Exercise requirements
Print the lines that run from the line with "- I början var" to the line with "### Sammanfattning", keeping both end lines, exactly as they appear in the entries below, and nothing else.

::: Working data

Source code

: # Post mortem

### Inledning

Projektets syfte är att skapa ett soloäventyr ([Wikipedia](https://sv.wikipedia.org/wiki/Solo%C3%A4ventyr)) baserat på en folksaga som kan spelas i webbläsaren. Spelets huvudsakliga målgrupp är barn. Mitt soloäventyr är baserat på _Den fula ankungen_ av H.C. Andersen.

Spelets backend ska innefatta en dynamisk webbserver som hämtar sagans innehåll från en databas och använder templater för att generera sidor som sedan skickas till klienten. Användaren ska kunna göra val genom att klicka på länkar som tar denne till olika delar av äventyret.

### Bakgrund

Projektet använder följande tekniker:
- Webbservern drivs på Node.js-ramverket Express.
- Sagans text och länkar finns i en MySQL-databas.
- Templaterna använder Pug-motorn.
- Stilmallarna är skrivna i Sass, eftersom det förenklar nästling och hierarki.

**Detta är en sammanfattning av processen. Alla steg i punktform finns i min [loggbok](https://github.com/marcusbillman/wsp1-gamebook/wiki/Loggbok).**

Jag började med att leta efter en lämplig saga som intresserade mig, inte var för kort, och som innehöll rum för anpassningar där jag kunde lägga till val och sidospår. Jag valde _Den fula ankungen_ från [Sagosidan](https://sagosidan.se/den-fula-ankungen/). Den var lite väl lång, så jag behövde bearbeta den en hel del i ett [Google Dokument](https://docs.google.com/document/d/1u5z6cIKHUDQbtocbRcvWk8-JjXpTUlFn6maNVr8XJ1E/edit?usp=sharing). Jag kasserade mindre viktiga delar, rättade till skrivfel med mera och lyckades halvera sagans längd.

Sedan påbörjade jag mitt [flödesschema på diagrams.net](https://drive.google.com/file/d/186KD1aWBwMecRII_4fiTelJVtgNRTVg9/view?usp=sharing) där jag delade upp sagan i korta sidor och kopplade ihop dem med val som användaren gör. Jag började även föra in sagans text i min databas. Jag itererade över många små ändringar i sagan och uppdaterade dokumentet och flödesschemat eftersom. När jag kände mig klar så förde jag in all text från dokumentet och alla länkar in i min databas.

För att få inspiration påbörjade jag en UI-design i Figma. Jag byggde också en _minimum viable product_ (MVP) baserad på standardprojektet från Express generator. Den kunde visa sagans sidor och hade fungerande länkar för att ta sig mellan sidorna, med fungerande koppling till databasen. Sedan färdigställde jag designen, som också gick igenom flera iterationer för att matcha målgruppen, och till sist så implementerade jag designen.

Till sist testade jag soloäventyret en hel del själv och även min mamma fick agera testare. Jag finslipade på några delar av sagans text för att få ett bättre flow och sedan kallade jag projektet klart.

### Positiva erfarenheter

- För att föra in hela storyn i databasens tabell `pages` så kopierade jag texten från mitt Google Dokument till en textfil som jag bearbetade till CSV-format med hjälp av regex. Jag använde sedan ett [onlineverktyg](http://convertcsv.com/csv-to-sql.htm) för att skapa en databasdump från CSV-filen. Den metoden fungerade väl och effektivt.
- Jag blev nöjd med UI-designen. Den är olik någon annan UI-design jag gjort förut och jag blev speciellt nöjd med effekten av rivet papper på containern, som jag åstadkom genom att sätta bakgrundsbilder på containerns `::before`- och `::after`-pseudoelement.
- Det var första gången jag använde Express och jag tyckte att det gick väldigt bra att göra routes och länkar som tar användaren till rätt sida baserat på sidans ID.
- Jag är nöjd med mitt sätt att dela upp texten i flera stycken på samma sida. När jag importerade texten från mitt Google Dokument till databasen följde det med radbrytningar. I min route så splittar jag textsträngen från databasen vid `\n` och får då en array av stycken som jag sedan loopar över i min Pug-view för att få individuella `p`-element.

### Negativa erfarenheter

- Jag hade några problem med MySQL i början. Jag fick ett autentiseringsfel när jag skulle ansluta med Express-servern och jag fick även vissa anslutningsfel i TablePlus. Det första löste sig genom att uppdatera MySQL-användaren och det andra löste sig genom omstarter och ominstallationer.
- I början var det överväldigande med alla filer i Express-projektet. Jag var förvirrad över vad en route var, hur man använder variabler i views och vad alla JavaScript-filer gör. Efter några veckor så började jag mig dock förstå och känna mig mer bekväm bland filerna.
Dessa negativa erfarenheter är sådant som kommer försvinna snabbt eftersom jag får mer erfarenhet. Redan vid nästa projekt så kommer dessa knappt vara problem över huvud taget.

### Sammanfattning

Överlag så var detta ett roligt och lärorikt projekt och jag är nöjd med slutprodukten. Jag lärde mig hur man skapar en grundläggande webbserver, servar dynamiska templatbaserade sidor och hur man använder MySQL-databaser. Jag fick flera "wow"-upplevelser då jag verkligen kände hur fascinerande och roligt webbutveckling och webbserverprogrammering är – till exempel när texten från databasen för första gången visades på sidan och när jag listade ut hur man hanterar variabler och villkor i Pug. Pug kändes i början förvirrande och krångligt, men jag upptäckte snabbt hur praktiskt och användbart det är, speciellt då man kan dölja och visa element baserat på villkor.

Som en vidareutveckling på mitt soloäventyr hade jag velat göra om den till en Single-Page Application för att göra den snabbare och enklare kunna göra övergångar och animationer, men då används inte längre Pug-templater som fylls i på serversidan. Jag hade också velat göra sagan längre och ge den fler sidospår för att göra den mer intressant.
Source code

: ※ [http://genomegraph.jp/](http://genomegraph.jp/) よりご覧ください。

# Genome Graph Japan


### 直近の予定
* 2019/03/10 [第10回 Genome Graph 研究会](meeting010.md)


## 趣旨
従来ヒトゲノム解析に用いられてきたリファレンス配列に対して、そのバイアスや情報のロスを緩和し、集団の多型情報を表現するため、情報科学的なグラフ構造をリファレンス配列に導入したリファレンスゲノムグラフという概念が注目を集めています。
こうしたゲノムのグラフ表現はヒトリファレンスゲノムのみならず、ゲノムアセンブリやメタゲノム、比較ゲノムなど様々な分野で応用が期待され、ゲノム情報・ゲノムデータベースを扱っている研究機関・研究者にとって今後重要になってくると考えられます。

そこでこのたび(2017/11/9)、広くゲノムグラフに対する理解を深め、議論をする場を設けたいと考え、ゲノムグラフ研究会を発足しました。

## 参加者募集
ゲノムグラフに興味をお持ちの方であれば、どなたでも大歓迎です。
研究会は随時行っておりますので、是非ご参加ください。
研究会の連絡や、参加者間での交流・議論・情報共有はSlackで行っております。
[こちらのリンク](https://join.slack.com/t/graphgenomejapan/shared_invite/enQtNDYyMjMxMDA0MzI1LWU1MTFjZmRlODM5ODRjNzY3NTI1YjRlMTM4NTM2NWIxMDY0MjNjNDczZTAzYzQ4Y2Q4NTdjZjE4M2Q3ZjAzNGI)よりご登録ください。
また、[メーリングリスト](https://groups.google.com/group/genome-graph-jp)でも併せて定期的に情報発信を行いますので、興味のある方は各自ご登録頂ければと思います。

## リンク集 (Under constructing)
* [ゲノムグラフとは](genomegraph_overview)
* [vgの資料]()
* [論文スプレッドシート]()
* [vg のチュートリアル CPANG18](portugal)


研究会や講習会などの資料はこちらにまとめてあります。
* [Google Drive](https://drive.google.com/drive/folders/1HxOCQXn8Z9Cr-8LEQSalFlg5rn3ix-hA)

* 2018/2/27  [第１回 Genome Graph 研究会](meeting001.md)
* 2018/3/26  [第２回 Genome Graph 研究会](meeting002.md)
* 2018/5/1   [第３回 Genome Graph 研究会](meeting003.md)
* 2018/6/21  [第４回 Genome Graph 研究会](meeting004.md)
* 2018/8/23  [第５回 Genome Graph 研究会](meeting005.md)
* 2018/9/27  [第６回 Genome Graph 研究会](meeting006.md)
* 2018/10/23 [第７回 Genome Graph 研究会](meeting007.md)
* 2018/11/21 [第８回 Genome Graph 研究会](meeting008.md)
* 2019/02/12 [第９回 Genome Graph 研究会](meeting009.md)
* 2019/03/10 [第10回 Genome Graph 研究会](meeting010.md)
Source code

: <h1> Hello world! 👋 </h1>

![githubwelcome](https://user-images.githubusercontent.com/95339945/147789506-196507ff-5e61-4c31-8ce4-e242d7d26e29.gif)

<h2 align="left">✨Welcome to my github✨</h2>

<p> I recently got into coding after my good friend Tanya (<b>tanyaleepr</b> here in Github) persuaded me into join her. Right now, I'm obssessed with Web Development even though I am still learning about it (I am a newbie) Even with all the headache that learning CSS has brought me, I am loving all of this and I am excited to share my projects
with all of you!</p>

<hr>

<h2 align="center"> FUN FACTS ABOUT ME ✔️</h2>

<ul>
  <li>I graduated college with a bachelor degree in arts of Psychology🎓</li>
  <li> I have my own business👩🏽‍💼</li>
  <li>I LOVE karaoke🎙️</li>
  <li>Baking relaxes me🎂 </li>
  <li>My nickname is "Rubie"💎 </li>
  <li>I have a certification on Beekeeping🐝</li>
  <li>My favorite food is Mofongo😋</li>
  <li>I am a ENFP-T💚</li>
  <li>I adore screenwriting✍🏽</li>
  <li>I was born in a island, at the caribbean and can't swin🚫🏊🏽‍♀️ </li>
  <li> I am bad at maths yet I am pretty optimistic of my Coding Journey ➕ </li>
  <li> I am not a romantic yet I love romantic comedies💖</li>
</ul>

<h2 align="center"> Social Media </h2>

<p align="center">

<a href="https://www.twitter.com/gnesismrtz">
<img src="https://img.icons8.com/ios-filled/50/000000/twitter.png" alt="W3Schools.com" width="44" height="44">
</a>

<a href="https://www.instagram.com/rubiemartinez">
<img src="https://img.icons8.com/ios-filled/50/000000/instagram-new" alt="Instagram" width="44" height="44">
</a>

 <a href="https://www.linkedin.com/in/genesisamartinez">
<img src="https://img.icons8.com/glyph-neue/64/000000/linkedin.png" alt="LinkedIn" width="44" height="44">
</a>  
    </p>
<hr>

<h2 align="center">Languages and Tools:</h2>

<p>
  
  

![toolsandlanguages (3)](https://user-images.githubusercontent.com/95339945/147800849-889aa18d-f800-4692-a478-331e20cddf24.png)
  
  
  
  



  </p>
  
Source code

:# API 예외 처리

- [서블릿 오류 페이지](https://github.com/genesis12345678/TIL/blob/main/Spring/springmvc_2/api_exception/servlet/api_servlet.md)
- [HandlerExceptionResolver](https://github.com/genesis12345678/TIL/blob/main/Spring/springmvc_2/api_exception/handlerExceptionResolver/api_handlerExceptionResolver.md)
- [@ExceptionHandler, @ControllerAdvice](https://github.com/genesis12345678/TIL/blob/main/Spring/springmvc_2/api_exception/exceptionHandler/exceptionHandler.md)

::::::

Output
- I början var det överväldigande med alla filer i Express-projektet. Jag var förvirrad över vad en route var, hur man använder variabler i views och vad alla JavaScript-filer gör. Efter några veckor så började jag mig dock förstå och känna mig mer bekväm bland filerna.
Dessa negativa erfarenheter är sådant som kommer försvinna snabbt eftersom jag får mer erfarenhet. Redan vid nästa projekt så kommer dessa knappt vara problem över huvud taget.

### Sammanfattning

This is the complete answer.